The third is a variation on Nigel Slater’s Asparagus, Fava Bean and Mint Pilaf from his cookbook Tender: A Cook and His Vegetable Patch (2009).  I love this pilaf and love experimenting with it by adding other vegetables.  Basmati rice cooks in a skillet slicked with melted butter flavored with green cardamom pods, black peppercorns, a cinnamon stick, whole cloves and cumin seeds.  The vegetables go in just before the rice is done.  This time I added cauliflower I’d roasted in oil and curry powder and sliced sugar snap peas along with the favas and served yogurt mint sauce and pear chutney on the side.  There were no leftovers.

Favas in pilaf

A Pilaf of Asparagus, Fava Beans, and Mint

from Nigel Slater, Tender: A Cook and his Vegetable Patch, p. 32

enough for 2

a couple of handfuls of shelled fava beans

a couple of handfuls
of thin asparagus spears

2/3 cup white basmati rice

4 tablespoons butter

3 bay leaves

6 very lightly crushed green cardamom pods

6 black peppercorns

a cinnamon stick

2 or 3 cloves

a small pinch cumin seeds 

a couple of thyme sprigs

4 thin green onions

3 or 4 sprigs parsley

Wash the rice three times in cold water, moving the grains around with your fingers. Cover with warm water, add a teaspoon of salt, and set aside for a good hour.

Cook the fava beans in deep, lightly salted boiling water for four minutes, until almost tender, then drain and slip off skins. Trim the asparagus and cut it into short lengths. Boil or steam for three minutes, then drain.

Melt the butter in a saucepan, then add the bay leaves, cardamom pods, peppercorns, cinnamon stick, cloves, cumin seeds, and sprigs of thyme. Stir them in the butter for a minute or two, until the fragrance wafts up. Drain the rice and add it to the warmed spices. Cover with about 1/4 inch (1cm) of water and bring to a boil. Season with salt, cover, and decrease the heat to simmer.

Finely slice the green onions. Chop the parsley.

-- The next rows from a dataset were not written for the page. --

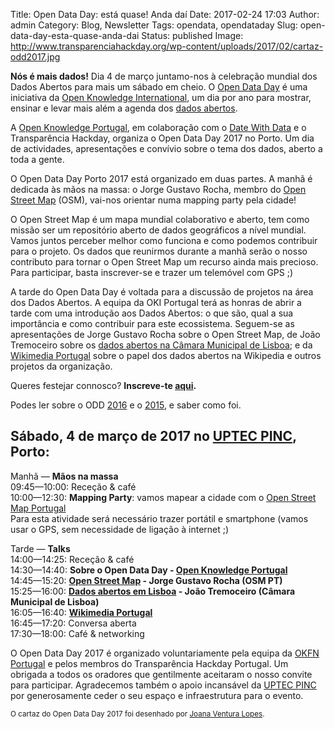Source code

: Title: Open Data Day: está quase! Anda daí
Date: 2017-02-24 17:03
Author: admin
Category: Blog, Newsletter
Tags: opendata, opendataday
Slug: open-data-day-esta-quase-anda-dai
Status: published
Image: http://www.transparenciahackday.org/wp-content/uploads/2017/02/cartaz-odd2017.jpg

**Nós é mais dados!** Dia 4 de março juntamo-nos à celebração mundial dos Dados Abertos para mais um sábado em cheio. O [Open Data Day](http://opendataday.org/) é uma iniciativa da [Open Knowledge International](http://okfn.org/), um dia por ano para mostrar, ensinar e levar mais além a agenda dos [dados abertos](https://pt.wikipedia.org/wiki/Dados_abertos).

A [Open Knowledge Portugal](http://opendataday.org/), em colaboração com o [Date With Data](http://datewithdata.pt/) e o Transparência Hackday, organiza o Open Data Day 2017 no Porto. Um dia de actividades, apresentações e convívio sobre o tema dos dados, aberto a toda a gente.

O Open Data Day Porto 2017 está organizado em duas partes. A manhã é dedicada às mãos na massa: o Jorge Gustavo Rocha, membro do [Open Street Map](https://www.openstreetmap.org/) (OSM), vai-nos orientar numa mapping party pela cidade!

O Open Street Map é um mapa mundial colaborativo e aberto, tem como missão ser um repositório aberto de dados geográficos a nível mundial. Vamos juntos perceber melhor como funciona e como podemos contribuir para o projeto. Os dados que reunirmos durante a manhã serão o nosso contributo para tornar o Open Street Map um recurso ainda mais precioso. Para participar, basta inscrever-se e trazer um telemóvel com GPS ;)

A tarde do Open Data Day é voltada para a discussão de projetos na área dos Dados Abertos. A equipa da OKI Portugal terá as honras de abrir a tarde com uma introdução aos Dados Abertos: o que são, qual a sua importância e como contribuir para este ecossistema. Seguem-se as apresentações de Jorge Gustavo Rocha sobre o Open Street Map, de João Tremoceiro sobre os [dados abertos na Câmara Municipal de Lisboa](http://dadosabertos.cm-lisboa.pt/); e da [Wikimedia Portugal](http://wikimedia.pt/Wikimedia_Portugal) sobre o papel dos dados abertos na Wikipedia e outros projetos da organização.

Queres festejar connosco? **Inscreve-te [aqui](https://www.eventbrite.com/e/open-data-day-porto-tickets-15237985224).**

Podes ler sobre o ODD [2016](http://www.transparenciahackday.org/2016/03/open-data-day-portugal-2016) e o [2015](http://www.transparenciahackday.org/2015/03/open-data-day-2015-o-rescaldo), e saber como foi.

Sábado, 4 de março de 2017 no [UPTEC PINC](http://www.openstreetmap.org/?mlat=41.15137&mlon=-8.61555#map=19/41.15138/-8.61555), Porto:
--------------------------------------------------------------------------------------------------------------------------------------

Manhã — **Mãos na massa**  
09:45—10:00: Receção & café  
10:00—12:30: **Mapping Party**: vamos mapear a cidade com o [Open Street Map Portugal](http://openstreetmap.pt/)  
Para esta atividade será necessário trazer portátil e smartphone (vamos usar o GPS, sem necessidade de ligação à internet ;)

Tarde — **Talks**  
14:00—14:25: Receção & café  
14:30—14:40: **Sobre o Open Data Day - [Open Knowledge Portugal](https://okfn.org/network/portugal/)**  
14:45—15:20: **[Open Street Map](https://www.openstreetmap.org/) - Jorge Gustavo Rocha (OSM PT)**  
15:25—16:00: **[Dados abertos em Lisboa](http://dadosabertos.cm-lisboa.pt/) - João Tremoceiro (Câmara Municipal de Lisboa)**  
16:05—16:40: **[Wikimedia Portugal](http://wikimedia.pt/Wikimedia_Portugal)**  
16:45—17:20: Conversa aberta  
17:30—18:00: Café & networking

O Open Data Day 2017 é organizado voluntariamente pela equipa da [OKFN Portugal](https://okfn.org/network/portugal/) e pelos membros do Transparência Hackday Portugal. Um obrigada a todos os oradores que gentilmente aceitaram o nosso convite para participar. Agradecemos também o apoio incansável da [UPTEC PINC](http://uptec.up.pt/uptec/polo-das-industrias-criativas) por generosamente ceder o seu espaço e infraestrutura para o evento.

<small>O cartaz do Open Data Day 2017 foi desenhado por [Joana Ventura Lopes](https://www.behance.net/joanavl).</small>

After five minutes, remove the lid and gently fold in the asparagus, fava beans, green onions, and parsley. Replace the lid and continue cooking for five or six minutes, until the rice is tender but has some bite to it. All the water should have been absorbed. Leave, with the lid on but the heat off for two or three minutes. Remove the lid, add a tablespoon of butter if you wish, check the seasoning, and fluff gently with a fork. Serve with the yogurt sauce below.

Yogurt sauce:
Stir 2 tablespoons of chopped mint, a little salt, and 2 tablespoons of olive oil into 3/4 cup (200g) thick, but not strained, yogurt. You could add a small clove of crushed garlic too. Spoon over the pilaf at the table. 

9 thoughts on “Fabulous Fava Beans

  1. Yum! These all look wonderful. They would probably be tasty with edamame or lima beans, too. Happy summertime!!!!

  2. I’ve never eaten fava beans, but would love to. I haven’t tried growing them here in MT yet.
    Can you tell me how you eat your Natacha escarole? I grew it this year and so far, have just eaten the thinnings in salad. Its growing well, the heads seem to take up as much space as you give them, as soon as I thinned the plants, they grew right together again!